A coordenadora da Especialização em Docência na Educação Infantil e dos cursos de Extensão em Educação Infantil do Ministério da Educação (MEC)/Universidade Federal de Mato Grosso do Sul (UFMS), Professora Doutora Ordália Alves de Almeida, lamentou o recuo do coordenador do movimento Escola sem Partido, Miguel Nagib, de participar da Roda Jurídica: Escola sem Partido ou não à Lei da Mordaça?, o que resultou no cancelamento do evento, que estava sendo promovido pelo Centro Acadêmico Jorge Eustácio Frias  (Cajef/Direito, UFMS).  “Isso acaba por evidenciar a fragilidade do projeto de sociedade que eles [integrantes do Escola sem Partido] pretendem implementar”, criticou a pesquisadora.

O argumento do Instituto Conservador, parceiro do Escola sem Partido, para a não- vinda de  Miguel Nagib ao debate,  de que não haveria um aparato de segurança suficiente para proteger o próprio Nagib e outras pessoas que iriam ao evento, deixou Ordália bastante preocupada.
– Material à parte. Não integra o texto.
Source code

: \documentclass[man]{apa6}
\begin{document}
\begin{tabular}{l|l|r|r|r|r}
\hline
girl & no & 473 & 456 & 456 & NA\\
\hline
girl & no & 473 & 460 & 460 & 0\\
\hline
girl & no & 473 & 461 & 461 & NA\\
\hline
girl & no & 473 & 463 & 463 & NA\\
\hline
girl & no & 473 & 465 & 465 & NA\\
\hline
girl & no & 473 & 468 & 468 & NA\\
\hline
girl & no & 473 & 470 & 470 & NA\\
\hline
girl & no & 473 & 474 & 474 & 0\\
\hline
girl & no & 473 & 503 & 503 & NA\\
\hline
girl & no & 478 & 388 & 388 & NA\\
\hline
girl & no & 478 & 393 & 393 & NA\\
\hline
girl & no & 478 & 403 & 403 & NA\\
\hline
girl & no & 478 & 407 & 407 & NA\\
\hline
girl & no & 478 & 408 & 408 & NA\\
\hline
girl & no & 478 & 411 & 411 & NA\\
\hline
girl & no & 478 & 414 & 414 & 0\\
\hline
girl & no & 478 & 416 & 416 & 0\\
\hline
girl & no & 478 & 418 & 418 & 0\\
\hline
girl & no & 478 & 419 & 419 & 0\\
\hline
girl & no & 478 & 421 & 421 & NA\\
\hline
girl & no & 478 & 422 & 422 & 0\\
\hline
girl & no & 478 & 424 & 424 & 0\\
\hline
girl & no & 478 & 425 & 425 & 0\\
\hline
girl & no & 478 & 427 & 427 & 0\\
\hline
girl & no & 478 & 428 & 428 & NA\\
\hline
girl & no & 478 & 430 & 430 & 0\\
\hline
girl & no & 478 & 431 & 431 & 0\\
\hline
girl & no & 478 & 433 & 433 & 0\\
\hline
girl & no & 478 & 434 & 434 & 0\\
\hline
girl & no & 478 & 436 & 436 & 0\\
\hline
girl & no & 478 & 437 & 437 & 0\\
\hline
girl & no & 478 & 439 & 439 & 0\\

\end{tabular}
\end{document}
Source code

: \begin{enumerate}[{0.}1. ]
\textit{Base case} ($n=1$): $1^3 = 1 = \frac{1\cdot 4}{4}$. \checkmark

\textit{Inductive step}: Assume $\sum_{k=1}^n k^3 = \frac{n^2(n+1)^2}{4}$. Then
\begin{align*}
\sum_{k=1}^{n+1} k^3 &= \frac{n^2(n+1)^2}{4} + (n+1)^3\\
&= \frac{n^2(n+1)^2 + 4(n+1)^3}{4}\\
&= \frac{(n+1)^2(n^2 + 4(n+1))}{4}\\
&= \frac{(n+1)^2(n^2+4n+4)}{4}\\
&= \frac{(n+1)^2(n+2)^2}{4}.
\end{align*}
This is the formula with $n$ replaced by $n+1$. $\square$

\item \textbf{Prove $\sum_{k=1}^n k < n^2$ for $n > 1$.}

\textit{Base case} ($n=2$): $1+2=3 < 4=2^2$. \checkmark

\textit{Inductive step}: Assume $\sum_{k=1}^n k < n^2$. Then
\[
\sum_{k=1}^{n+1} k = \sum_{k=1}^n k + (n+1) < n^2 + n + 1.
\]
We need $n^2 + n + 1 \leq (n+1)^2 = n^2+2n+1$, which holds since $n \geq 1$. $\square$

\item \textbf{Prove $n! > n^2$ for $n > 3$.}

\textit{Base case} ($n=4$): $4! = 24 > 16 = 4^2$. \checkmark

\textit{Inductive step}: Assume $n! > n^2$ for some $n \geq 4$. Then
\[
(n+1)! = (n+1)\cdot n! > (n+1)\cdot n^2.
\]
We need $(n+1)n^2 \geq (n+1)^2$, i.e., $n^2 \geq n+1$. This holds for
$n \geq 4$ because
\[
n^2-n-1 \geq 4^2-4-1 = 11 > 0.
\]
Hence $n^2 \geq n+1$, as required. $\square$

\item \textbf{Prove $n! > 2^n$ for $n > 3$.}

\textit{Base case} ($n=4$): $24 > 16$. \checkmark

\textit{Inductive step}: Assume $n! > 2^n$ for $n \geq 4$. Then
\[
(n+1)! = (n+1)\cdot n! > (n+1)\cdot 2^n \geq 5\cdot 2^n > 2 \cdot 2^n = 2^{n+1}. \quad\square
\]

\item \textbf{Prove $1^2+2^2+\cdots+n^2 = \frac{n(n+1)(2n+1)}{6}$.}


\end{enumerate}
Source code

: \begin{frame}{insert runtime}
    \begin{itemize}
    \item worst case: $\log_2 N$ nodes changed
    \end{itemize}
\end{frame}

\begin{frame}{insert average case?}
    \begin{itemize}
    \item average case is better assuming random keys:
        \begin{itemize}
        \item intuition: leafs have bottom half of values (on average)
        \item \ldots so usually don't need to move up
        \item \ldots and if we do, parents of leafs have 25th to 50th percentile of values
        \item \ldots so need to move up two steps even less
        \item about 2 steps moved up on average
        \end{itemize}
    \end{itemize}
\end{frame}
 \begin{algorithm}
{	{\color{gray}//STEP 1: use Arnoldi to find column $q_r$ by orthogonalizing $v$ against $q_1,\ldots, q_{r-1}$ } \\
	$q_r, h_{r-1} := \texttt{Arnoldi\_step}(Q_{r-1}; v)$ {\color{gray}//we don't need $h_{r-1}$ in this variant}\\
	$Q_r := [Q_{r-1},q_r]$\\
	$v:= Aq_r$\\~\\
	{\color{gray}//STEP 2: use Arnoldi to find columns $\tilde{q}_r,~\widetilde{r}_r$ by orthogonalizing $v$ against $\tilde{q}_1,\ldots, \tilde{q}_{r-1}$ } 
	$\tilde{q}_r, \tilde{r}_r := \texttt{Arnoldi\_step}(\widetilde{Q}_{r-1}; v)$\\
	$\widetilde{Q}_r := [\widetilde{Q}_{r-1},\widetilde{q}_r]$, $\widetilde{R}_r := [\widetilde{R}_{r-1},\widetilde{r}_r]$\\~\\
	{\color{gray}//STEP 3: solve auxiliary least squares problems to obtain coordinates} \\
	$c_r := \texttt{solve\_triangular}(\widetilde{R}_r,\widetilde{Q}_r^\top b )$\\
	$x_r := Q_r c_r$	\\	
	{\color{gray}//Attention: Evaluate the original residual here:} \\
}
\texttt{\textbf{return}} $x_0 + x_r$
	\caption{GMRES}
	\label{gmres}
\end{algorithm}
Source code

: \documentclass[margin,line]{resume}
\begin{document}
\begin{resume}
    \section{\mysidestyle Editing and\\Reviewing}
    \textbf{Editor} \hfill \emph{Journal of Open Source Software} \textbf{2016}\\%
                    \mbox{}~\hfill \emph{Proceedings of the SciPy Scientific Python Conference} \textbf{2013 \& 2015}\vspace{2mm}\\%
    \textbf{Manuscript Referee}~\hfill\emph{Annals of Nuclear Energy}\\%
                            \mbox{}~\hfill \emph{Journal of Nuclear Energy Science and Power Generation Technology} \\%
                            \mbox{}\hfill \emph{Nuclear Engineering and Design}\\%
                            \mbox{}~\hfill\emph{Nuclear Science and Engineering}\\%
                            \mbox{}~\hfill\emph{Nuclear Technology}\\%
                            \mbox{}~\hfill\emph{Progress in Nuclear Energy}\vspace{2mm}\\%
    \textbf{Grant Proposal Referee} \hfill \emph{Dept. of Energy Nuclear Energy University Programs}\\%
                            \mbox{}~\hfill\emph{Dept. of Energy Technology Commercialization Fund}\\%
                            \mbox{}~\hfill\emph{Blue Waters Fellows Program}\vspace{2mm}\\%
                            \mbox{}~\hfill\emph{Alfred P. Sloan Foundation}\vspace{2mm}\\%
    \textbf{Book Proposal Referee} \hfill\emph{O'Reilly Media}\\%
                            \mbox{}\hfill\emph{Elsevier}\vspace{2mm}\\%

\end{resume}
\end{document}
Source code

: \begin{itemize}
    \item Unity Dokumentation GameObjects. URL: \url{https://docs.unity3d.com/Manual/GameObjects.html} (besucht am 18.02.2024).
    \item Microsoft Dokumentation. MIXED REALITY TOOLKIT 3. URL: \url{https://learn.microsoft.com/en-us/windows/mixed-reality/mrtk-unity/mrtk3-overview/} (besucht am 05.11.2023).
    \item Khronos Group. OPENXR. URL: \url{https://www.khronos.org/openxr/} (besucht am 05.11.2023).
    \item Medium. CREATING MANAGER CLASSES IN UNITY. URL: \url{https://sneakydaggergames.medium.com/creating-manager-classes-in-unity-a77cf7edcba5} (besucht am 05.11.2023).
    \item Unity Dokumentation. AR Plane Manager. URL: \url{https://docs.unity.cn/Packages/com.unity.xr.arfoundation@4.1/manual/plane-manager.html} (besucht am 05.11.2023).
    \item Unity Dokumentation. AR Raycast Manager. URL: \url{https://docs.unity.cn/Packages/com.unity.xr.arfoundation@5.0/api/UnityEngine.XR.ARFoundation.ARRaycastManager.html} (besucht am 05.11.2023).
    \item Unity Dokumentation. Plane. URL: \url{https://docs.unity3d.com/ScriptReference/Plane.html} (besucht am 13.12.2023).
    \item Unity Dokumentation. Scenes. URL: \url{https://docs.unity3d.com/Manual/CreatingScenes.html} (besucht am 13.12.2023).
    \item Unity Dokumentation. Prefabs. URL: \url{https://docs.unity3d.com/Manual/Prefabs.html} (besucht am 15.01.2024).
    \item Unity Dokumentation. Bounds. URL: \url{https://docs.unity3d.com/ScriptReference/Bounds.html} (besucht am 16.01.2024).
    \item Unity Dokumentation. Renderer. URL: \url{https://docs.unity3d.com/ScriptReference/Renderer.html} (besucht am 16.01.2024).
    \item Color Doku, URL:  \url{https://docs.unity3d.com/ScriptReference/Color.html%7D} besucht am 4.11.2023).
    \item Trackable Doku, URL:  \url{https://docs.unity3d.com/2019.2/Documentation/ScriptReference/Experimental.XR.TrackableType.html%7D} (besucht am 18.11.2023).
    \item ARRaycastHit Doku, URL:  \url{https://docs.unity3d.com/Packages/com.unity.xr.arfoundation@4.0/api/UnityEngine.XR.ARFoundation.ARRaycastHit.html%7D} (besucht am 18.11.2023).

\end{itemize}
A professora acredita que essa atitude de recuo por parte de Nagib denota uma imagem distorcida da universidade como espaço “inseguro” para o exercício da democracia, do debate, do confronto de ideias, o que “fere a autonomia de pensamento, o princípio ético. Lamento essa atitude dele [Nagib]”.

As inscrições para a Roda Jurídica estavam sendo feitas antecipadamente pela internet.

Antes do cancelamento, a professora Ordália informou que iria fundamentar sua apresentação (participação dela) no evento argumentando em defesa da escola democrática, das vantagens de acesso a conteúdos de gênero, diversidade religiosa e pluralidade política, como direito da criança e do adolescente. A docente considerou a Lei da Mordaça como cerceamento da liberdade pedagógica e da cidadania. A educadora acrescentou que a epistemologia do ato de educar é uma atribuição da escola. “Não são todos os professores que são marxistas ou de esquerda. Ao contrário, há muitos evangélicos, católicos conservadores, o que garante o caráter heterogêneo da educação”, explicou Ordália.